Can I use distilled water for houseplants?

May 01, 2026 3 min read

Yes. Distilled water is safe for every houseplant and is the best option for fluoride-sensitive species like Calathea, Maranta, Spathiphyllum, Dracaena and most carnivorous plants. For most other houseplants, distilled water is unnecessary and tap water is fine, especially in soft-water areas. The decision comes down to your local water hardness, the species, and how much effort you want to put in.

This is one of the most common watering questions we get at the nursery, and the short answer is rarely the whole answer. Here is what actually changes when you switch to distilled, and which plants notice the difference.
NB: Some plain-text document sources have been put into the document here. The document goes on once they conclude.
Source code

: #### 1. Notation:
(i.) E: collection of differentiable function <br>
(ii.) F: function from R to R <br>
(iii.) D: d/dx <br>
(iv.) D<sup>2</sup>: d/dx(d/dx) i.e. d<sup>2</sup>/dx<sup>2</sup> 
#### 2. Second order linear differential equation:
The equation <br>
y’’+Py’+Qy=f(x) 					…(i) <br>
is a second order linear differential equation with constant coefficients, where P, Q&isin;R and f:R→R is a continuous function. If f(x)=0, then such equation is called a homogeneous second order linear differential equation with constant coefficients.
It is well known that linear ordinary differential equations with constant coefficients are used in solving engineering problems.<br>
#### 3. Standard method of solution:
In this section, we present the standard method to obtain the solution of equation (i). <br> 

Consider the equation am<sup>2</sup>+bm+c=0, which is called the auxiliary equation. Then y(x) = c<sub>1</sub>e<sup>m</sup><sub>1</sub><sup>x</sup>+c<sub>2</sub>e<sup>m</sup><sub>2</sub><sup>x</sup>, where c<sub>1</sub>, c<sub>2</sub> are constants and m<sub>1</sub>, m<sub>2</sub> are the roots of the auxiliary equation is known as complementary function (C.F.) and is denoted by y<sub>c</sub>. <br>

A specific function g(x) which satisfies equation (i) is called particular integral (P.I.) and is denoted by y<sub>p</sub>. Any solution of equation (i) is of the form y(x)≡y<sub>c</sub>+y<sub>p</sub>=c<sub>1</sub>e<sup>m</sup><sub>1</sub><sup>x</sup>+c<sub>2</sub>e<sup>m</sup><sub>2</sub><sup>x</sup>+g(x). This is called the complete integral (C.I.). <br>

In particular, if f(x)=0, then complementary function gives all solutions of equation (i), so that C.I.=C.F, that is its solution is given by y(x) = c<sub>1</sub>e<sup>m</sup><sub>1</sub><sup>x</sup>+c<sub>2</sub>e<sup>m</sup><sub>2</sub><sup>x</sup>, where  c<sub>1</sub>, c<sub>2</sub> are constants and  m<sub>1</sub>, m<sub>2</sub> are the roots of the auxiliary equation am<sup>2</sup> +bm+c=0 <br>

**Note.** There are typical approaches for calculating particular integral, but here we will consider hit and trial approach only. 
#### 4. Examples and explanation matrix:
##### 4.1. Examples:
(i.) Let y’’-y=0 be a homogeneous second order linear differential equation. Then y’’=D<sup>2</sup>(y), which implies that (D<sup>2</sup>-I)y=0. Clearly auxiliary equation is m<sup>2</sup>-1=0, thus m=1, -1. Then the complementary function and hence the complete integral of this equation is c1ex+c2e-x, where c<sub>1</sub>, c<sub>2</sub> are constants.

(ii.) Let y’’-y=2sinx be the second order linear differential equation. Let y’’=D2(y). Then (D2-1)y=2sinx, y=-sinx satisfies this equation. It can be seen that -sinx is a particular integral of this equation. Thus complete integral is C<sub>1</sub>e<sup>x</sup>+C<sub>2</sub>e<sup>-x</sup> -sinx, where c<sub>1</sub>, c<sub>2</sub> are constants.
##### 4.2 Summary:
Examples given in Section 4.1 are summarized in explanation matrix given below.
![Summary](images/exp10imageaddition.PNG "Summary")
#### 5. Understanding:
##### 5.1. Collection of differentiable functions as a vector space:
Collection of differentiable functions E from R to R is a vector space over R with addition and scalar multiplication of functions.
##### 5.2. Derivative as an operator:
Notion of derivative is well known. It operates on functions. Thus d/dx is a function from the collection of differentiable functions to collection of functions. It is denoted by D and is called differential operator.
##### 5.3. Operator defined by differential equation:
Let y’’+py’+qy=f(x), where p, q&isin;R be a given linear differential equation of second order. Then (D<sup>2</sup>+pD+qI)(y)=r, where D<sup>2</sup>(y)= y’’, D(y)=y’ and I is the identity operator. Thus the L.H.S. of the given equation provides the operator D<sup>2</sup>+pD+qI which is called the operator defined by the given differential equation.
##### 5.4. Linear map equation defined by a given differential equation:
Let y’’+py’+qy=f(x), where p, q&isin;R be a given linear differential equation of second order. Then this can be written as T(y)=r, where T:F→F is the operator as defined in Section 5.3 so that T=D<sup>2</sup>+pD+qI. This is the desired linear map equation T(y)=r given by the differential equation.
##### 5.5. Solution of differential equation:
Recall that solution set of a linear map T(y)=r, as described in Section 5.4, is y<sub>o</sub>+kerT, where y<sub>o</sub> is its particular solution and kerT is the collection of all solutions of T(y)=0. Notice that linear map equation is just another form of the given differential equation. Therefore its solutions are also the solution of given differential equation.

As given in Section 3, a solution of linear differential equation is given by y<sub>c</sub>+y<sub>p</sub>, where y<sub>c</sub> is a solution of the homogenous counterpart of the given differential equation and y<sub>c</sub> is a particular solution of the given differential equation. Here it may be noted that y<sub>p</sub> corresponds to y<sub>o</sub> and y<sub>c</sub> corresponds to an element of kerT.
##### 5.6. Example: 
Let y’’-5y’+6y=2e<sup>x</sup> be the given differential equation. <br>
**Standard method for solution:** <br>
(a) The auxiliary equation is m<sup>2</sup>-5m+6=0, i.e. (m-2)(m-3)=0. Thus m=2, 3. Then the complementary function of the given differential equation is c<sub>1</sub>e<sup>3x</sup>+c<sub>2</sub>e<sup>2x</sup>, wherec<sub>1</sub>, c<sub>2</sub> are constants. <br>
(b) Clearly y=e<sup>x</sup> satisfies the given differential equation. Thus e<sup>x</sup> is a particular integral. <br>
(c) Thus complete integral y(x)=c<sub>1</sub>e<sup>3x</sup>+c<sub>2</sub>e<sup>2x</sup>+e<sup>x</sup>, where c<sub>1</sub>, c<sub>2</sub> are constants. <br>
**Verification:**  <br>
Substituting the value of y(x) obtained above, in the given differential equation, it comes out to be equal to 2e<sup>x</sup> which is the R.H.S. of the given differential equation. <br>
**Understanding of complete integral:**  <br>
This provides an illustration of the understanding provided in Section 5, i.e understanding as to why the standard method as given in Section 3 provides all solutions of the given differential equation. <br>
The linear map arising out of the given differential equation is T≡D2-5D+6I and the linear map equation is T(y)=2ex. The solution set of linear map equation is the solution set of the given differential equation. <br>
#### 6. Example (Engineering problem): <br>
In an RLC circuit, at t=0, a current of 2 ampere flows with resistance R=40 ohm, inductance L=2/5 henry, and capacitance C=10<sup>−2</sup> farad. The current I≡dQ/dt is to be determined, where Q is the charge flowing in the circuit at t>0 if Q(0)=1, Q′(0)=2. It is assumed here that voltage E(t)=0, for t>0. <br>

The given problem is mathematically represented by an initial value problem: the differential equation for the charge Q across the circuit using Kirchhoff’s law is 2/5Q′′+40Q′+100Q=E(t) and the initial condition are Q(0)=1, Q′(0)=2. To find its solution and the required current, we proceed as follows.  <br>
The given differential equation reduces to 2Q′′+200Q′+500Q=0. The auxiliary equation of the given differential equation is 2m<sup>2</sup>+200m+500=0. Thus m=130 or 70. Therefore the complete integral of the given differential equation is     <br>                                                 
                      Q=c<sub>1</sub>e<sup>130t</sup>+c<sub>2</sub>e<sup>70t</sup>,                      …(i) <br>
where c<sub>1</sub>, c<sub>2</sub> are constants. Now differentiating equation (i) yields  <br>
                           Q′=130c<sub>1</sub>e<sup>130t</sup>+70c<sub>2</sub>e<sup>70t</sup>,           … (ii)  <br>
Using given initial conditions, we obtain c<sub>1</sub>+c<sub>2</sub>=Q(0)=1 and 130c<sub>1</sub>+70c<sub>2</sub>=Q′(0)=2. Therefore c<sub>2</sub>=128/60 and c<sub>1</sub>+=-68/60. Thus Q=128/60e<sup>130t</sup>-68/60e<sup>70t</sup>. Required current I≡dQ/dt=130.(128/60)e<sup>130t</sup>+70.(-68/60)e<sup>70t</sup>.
What distilled water is and how it differs from tap water

Distilled water is water that has been boiled, and the steam recondensed, leaving the dissolved minerals, salts, fluoride and chlorine behind. It contains effectively zero dissolved solids. UK tap water, by comparison, contains calcium, magnesium, sodium, fluoride (deliberately added in some regions, naturally present in others), chlorine or chloramine, and trace amounts of various other compounds.

None of these are problematic for humans. Some of them, in some quantities, are problematic for some plants. The main culprits in houseplant care are fluoride, chloramine, and accumulated salts.

Which houseplants benefit from distilled water

The species that genuinely benefit from distilled water (or rainwater) fall into three groups.

Fluoride-sensitive plants: Calathea, Maranta, Stromanthe, Ctenanthe, Dracaena, and Spathiphyllum (Peace Lily). Brown leaf tips on these plants are very often a fluoride or salt accumulation issue, not low humidity. Switch to distilled or rainwater for two months and most plants visibly improve.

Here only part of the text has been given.